═════ Records to process
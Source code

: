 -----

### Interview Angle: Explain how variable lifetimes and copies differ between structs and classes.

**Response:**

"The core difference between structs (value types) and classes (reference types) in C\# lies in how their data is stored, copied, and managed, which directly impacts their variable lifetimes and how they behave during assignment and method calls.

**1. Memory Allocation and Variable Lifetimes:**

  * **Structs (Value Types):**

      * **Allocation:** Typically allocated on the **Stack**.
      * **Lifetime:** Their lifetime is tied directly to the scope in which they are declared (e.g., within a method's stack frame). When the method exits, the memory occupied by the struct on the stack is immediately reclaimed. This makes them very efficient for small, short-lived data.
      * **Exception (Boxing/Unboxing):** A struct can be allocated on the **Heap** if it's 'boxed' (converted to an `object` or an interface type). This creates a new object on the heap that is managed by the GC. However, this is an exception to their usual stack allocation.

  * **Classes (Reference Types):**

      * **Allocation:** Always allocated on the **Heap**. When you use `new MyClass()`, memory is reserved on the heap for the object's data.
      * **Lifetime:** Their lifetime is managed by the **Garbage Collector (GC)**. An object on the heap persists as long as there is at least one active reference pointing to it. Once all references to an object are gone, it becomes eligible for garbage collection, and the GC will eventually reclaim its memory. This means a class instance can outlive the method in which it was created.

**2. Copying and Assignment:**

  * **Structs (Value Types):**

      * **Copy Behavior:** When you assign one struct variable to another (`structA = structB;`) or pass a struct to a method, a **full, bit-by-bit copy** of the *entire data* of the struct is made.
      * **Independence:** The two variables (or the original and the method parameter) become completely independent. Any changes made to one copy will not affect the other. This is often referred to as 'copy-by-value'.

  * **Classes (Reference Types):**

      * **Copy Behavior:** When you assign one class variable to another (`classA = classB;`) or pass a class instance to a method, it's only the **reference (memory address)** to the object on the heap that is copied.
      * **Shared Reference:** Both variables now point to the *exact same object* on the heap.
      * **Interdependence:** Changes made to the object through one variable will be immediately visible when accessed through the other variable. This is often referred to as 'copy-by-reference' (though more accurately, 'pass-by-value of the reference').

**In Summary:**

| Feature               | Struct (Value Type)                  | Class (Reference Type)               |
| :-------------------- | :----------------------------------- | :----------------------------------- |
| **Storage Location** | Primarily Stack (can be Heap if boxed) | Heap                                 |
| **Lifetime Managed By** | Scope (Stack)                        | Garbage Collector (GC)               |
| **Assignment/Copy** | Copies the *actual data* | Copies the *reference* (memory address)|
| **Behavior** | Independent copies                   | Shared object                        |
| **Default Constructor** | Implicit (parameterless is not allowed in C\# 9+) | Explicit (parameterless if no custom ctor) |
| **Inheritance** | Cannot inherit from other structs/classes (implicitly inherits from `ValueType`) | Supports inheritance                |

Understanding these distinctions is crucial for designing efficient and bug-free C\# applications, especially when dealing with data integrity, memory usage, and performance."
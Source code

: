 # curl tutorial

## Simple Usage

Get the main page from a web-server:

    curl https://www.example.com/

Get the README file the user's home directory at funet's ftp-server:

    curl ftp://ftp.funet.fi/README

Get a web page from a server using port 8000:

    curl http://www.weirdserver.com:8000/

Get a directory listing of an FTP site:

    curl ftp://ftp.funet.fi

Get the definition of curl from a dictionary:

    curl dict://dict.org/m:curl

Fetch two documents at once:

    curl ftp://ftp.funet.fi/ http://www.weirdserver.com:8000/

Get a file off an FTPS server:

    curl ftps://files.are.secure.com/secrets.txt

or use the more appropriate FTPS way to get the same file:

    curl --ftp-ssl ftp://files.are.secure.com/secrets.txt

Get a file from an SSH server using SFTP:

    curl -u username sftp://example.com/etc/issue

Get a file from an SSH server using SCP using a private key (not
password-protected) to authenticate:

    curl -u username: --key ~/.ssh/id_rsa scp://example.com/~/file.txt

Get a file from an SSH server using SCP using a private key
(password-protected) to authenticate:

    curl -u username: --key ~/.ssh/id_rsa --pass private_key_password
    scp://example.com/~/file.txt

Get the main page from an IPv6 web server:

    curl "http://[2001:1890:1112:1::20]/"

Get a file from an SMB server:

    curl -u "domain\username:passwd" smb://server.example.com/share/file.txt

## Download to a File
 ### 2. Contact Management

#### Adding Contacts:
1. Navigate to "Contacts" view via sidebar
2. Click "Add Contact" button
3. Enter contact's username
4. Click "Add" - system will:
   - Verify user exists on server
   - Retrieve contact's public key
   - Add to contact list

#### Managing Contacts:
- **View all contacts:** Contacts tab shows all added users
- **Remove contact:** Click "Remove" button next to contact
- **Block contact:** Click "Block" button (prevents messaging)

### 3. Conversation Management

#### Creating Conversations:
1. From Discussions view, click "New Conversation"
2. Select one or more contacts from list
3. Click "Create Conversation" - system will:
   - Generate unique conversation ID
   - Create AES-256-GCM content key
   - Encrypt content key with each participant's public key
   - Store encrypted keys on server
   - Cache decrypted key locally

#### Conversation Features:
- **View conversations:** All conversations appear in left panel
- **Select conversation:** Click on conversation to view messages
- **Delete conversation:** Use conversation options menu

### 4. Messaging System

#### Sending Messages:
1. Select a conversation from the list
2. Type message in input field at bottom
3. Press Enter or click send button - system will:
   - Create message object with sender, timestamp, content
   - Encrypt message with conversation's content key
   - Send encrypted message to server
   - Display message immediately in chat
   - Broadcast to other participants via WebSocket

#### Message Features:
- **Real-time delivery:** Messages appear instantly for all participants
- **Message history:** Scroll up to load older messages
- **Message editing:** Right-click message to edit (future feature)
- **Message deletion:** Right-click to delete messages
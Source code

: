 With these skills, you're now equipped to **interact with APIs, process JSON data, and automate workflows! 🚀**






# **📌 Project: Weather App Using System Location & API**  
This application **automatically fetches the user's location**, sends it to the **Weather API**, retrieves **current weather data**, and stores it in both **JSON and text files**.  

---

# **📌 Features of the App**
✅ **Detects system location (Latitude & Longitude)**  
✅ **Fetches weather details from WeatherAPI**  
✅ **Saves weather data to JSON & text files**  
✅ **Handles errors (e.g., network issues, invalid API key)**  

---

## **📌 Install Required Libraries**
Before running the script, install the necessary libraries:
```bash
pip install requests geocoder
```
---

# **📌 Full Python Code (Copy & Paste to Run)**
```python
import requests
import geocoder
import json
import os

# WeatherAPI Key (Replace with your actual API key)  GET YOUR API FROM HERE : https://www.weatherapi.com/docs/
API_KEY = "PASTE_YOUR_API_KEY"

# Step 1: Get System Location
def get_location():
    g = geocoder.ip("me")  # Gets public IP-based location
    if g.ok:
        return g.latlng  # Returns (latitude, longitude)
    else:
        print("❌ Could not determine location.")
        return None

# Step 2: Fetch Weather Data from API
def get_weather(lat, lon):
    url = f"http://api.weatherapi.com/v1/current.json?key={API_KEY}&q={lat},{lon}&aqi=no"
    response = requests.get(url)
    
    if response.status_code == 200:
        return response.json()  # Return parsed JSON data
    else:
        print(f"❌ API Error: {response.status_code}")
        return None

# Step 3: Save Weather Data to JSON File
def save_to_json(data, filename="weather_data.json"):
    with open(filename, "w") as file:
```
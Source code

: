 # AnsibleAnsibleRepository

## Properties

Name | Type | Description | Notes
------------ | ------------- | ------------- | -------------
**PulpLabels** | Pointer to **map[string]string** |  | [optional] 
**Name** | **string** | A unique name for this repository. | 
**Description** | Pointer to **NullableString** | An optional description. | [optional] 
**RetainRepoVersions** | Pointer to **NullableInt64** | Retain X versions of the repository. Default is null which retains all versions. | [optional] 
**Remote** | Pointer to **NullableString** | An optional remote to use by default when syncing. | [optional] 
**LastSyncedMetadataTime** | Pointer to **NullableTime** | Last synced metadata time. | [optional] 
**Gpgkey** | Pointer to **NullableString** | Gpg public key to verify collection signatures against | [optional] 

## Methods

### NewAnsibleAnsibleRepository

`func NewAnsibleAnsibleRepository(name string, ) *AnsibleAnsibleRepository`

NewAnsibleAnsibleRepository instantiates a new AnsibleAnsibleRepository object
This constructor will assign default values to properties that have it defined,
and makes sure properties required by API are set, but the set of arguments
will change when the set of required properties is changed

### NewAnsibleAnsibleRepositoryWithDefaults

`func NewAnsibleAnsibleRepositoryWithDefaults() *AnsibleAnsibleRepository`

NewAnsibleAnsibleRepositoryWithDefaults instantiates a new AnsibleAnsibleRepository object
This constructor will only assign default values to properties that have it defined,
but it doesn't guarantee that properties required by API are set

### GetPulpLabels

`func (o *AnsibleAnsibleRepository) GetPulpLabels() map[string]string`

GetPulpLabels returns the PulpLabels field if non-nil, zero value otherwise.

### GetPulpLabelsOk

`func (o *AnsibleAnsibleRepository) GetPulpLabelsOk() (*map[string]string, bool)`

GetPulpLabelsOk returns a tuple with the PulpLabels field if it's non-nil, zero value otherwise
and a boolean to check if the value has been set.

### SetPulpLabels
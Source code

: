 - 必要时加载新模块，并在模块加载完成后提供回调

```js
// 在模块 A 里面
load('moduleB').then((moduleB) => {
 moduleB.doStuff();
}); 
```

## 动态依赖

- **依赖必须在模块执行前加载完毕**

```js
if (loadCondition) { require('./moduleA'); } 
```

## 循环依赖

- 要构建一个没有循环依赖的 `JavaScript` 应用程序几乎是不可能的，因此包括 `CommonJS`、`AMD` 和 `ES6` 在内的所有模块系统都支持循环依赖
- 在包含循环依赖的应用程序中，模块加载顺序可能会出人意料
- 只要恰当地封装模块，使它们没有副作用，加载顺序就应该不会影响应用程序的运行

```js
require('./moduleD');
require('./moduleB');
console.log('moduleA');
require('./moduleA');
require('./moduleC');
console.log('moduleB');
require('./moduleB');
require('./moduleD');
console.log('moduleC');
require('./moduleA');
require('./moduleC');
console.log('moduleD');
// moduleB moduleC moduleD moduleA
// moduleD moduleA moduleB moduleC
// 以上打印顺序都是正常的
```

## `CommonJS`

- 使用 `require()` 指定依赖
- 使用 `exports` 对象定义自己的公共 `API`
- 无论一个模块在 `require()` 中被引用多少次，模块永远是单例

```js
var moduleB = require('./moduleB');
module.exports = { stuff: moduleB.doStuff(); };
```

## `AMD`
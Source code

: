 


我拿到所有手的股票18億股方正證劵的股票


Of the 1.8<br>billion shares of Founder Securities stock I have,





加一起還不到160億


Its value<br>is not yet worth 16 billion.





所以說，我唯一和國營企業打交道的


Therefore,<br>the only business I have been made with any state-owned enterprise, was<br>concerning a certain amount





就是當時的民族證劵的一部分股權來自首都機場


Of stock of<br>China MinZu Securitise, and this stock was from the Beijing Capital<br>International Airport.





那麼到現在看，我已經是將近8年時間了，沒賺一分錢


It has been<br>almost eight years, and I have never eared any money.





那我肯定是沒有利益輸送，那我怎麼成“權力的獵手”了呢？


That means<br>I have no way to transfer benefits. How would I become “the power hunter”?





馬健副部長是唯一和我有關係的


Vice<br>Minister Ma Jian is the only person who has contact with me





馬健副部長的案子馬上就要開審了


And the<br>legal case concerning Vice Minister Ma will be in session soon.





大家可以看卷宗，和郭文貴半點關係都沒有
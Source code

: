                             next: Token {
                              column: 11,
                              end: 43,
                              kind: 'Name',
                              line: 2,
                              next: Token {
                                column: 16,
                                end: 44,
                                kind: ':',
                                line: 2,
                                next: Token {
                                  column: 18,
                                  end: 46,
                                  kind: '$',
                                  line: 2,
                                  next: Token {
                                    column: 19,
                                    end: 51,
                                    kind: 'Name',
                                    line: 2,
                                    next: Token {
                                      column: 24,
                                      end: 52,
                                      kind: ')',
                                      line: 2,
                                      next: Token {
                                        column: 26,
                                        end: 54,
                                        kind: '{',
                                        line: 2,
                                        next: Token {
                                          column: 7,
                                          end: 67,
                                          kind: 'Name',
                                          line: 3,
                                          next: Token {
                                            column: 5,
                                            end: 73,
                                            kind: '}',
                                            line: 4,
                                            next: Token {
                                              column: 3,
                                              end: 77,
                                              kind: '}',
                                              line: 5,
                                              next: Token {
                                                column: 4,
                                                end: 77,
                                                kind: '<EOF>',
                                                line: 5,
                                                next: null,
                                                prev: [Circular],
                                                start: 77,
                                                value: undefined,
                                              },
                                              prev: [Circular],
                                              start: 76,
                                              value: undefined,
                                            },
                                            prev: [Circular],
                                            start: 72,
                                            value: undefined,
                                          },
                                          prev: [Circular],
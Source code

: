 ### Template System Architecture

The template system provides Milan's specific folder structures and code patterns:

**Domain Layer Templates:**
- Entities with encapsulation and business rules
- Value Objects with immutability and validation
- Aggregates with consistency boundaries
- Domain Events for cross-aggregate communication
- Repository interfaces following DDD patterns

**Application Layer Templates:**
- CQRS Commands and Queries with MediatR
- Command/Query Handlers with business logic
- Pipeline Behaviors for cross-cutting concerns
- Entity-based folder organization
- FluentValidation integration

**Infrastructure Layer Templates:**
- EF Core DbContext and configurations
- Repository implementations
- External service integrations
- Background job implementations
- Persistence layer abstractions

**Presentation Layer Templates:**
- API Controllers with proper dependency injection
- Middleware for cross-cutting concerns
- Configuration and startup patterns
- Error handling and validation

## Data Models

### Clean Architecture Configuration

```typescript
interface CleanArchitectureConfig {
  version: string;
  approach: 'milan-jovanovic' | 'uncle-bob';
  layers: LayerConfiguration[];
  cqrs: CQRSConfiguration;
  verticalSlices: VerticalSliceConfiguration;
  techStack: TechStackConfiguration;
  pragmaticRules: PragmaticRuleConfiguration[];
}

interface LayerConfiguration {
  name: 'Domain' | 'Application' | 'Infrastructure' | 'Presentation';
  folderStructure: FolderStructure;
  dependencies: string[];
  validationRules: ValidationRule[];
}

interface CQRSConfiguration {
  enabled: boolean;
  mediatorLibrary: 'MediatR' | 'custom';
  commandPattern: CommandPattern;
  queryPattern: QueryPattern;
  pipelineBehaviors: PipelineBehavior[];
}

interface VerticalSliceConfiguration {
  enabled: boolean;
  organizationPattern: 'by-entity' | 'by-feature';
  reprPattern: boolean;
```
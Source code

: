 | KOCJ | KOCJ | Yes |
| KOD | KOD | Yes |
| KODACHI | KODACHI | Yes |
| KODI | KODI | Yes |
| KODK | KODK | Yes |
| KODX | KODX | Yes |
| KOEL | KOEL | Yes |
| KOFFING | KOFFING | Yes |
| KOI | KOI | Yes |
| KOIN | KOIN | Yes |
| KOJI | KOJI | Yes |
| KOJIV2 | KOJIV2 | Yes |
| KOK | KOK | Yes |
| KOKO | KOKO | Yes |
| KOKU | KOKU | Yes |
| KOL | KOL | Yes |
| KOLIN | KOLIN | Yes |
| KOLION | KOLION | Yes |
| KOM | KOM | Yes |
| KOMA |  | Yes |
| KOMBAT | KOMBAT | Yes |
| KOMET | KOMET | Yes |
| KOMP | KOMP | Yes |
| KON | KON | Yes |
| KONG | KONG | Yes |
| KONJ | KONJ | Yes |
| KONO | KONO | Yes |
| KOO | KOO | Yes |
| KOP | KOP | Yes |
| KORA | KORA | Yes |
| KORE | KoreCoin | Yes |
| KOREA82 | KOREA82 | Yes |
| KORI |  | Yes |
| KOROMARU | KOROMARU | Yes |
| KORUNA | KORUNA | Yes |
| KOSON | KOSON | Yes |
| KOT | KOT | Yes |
══════════
Assignment:
Starting at the top of the data above, repeat every line exactly until the line containing "on the **Stack**." has been given, then stop.

Answer box:
Source code

: -----

### Interview Angle: Explain how variable lifetimes and copies differ between structs and classes.

**Response:**

"The core difference between structs (value types) and classes (reference types) in C\# lies in how their data is stored, copied, and managed, which directly impacts their variable lifetimes and how they behave during assignment and method calls.

**1. Memory Allocation and Variable Lifetimes:**

  * **Structs (Value Types):**

      * **Allocation:** Typically allocated on the **Stack**.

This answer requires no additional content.